VeXKD: The Versatile Integration of Cross-Modal Fusion and Knowledge Distillation for 3D Perception

Part of Advances in Neural Information Processing Systems 37 (NeurIPS 2024) Main Conference Track

Bibtex Paper Supplemental

Authors

JI Yuzhe, Yijie CHEN, Liuqing Yang, Ding Rui, Meng Yang, Xinhu Zheng

Abstract

Recent advancements in 3D perception have led to a proliferation of network architectures, particularly those involving multi-modal fusion algorithms.

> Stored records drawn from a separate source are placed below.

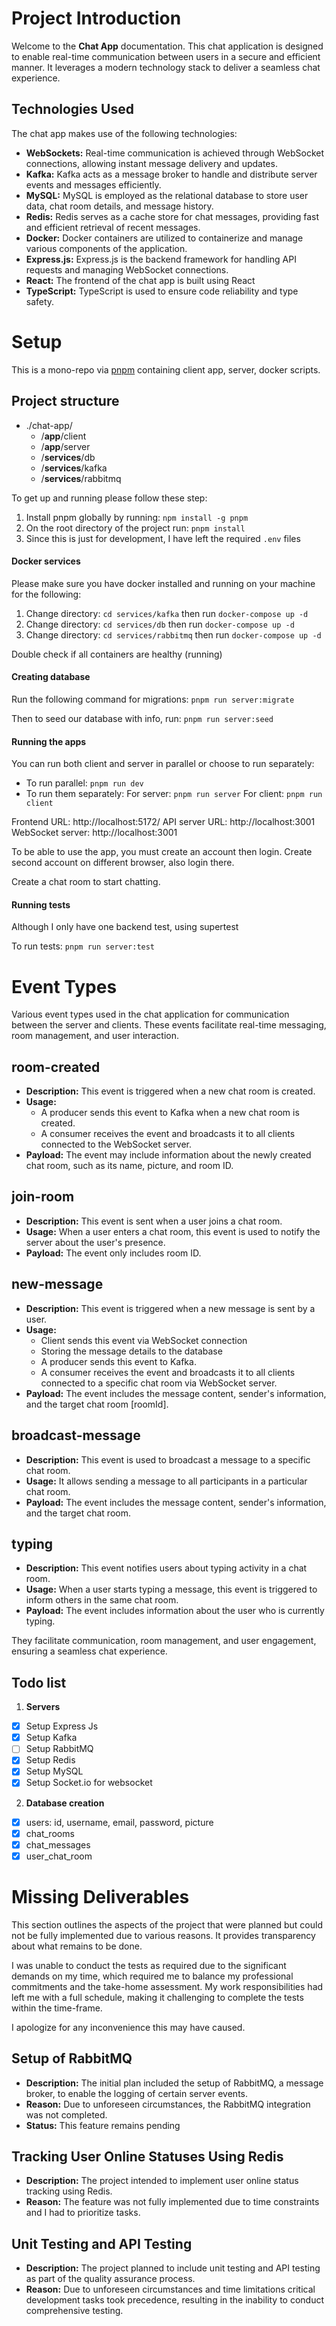 # Project Introduction

Welcome to the **Chat App** documentation. This chat application is designed to enable real-time communication between users in a secure and efficient manner. It leverages a modern technology stack to deliver a seamless chat experience.

## Technologies Used

The chat app makes use of the following technologies:

- **WebSockets:** Real-time communication is achieved through WebSocket connections, allowing instant message delivery and updates.
- **Kafka:** Kafka acts as a message broker to handle and distribute server events and messages efficiently.
- **MySQL:** MySQL is employed as the relational database to store user data, chat room details, and message history.
- **Redis:** Redis serves as a cache store for chat messages, providing fast and efficient retrieval of recent messages.
- **Docker:** Docker containers are utilized to containerize and manage various components of the application.
- **Express.js:** Express.js is the backend framework for handling API requests and managing WebSocket connections.
- **React:** The frontend of the chat app is built using React
- **TypeScript:** TypeScript is used to ensure code reliability and type safety.

# Setup

This is a mono-repo via [pnpm](https://pnpm.io/) containing client app, server, docker scripts.

## Project structure

- ./chat-app/
  - /**app**/client
  - /**app**/server
  - /**services**/db
  - /**services**/kafka
  - /**services**/rabbitmq

To get up and running please follow these step:

1. Install pnpm globally by running: `npm install -g pnpm`
2. On the root directory of the project run: `pnpm install`
3. Since this is just for development, I have left the required `.env` files

#### Docker services

Please make sure you have docker installed and running on your machine for the following:

1. Change directory: `cd services/kafka` then run `docker-compose up -d`
2. Change directory: `cd services/db` then run `docker-compose up -d`
3. Change directory: `cd services/rabbitmq` then run `docker-compose up -d`

Double check if all containers are healthy (running)

#### Creating database

Run the following command for migrations:
`pnpm run server:migrate`

Then to seed our database with info, run:
`pnpm run server:seed`

#### Running the apps

You can run both client and server in parallel or choose to run separately:

- To run parallel: `pnpm run dev`
- To run them separately:
  For server: `pnpm run server`
  For client: `pnpm run client`

Frontend URL: http://localhost:5172/
API server URL: http://localhost:3001
WebSocket server: http://localhost:3001

To be able to use the app, you must create an account then login. Create second account on different browser, also login there.

Create a chat room to start chatting.

#### Running tests

Although I only have one backend test, using supertest

To run tests: `pnpm run server:test`

# Event Types

Various event types used in the chat application for communication between the server and clients. These events facilitate real-time messaging, room management, and user interaction.

## room-created

- **Description:** This event is triggered when a new chat room is created.
- **Usage:**
  - A producer sends this event to Kafka when a new chat room is created.
  - A consumer receives the event and broadcasts it to all clients connected to the WebSocket server.
- **Payload:** The event may include information about the newly created chat room, such as its name, picture, and room ID.

## join-room

- **Description:** This event is sent when a user joins a chat room.
- **Usage:** When a user enters a chat room, this event is used to notify the server about the user's presence.
- **Payload:** The event only includes room ID.

## new-message

- **Description:** This event is triggered when a new message is sent by a user.
- **Usage:**
  - Client sends this event via WebSocket connection
  - Storing the message details to the database
  - A producer sends this event to Kafka.
  - A consumer receives the event and broadcasts it to all clients connected to a specific chat room via WebSocket server.
- **Payload:** The event includes the message content, sender's information, and the target chat room [roomId].

## broadcast-message

- **Description:** This event is used to broadcast a message to a specific chat room.
- **Usage:** It allows sending a message to all participants in a particular chat room.
- **Payload:** The event includes the message content, sender's information, and the target chat room.

## typing

- **Description:** This event notifies users about typing activity in a chat room.
- **Usage:** When a user starts typing a message, this event is triggered to inform others in the same chat room.
- **Payload:** The event includes information about the user who is currently typing.

They facilitate communication, room management, and user engagement, ensuring a seamless chat experience.

## Todo list

1. **Servers**

- [x] Setup Express Js
- [x] Setup Kafka
- [ ] Setup RabbitMQ
- [x] Setup Redis
- [x] Setup MySQL
- [x] Setup Socket.io for websocket

2. **Database creation**

- [x] users: id, username, email, password, picture
- [x] chat_rooms
- [x] chat_messages
- [x] user_chat_room

# Missing Deliverables

This section outlines the aspects of the project that were planned but could not be fully implemented due to various reasons. It provides transparency about what remains to be done.

I was unable to conduct the tests as required due to the significant demands on my time, which required me to balance my professional commitments and the take-home assessment. My work responsibilities had left me with a full schedule, making it challenging to complete the tests within the time-frame.

I apologize for any inconvenience this may have caused.

## Setup of RabbitMQ

- **Description:** The initial plan included the setup of RabbitMQ, a message broker, to enable the logging of certain server events.
- **Reason:** Due to unforeseen circumstances, the RabbitMQ integration was not completed.
- **Status:** This feature remains pending

## Tracking User Online Statuses Using Redis

- **Description:** The project intended to implement user online status tracking using Redis.
- **Reason:** The feature was not fully implemented due to time constraints and I had to prioritize tasks.

## Unit Testing and API Testing

- **Description:** The project planned to include unit testing and API testing as part of the quality assurance process.
- **Reason:** Due to unforeseen circumstances and time limitations critical development tasks took precedence, resulting in the inability to conduct comprehensive testing.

While these fusion algorithms improve accuracy, their complexity often impedes real-time performance. This paper introduces VeXKD, an effective and Versatile framework that integrates Cross-Modal Fusion with Knowledge Distillation. VeXKD applies knowledge distillation exclusively to the Bird's Eye View (BEV) feature maps, enabling the transfer of cross-modal insights to single-modal students without additional inference time overhead. It avoids volatile components that can vary across various 3D perception tasks and student modalities, thus improving versatility. The framework adopts a modality-general cross-modal fusion module to bridge the modality gap between the multi-modal teachers and single-modal students. Furthermore, leveraging byproducts generated during fusion, our BEV query guided mask generation network identifies crucial spatial locations across different BEV feature maps in a data-driven manner, significantly enhancing the effectiveness of knowledge distillation. Extensive experiments on the nuScenes dataset demonstrate notable improvements, with up to 6.9\%/4.2\% increase in mAP and NDS for 3D detection tasks and up to 4.3\% rise in mIoU for BEV map segmentation tasks, narrowing the performance gap with multi-modal models.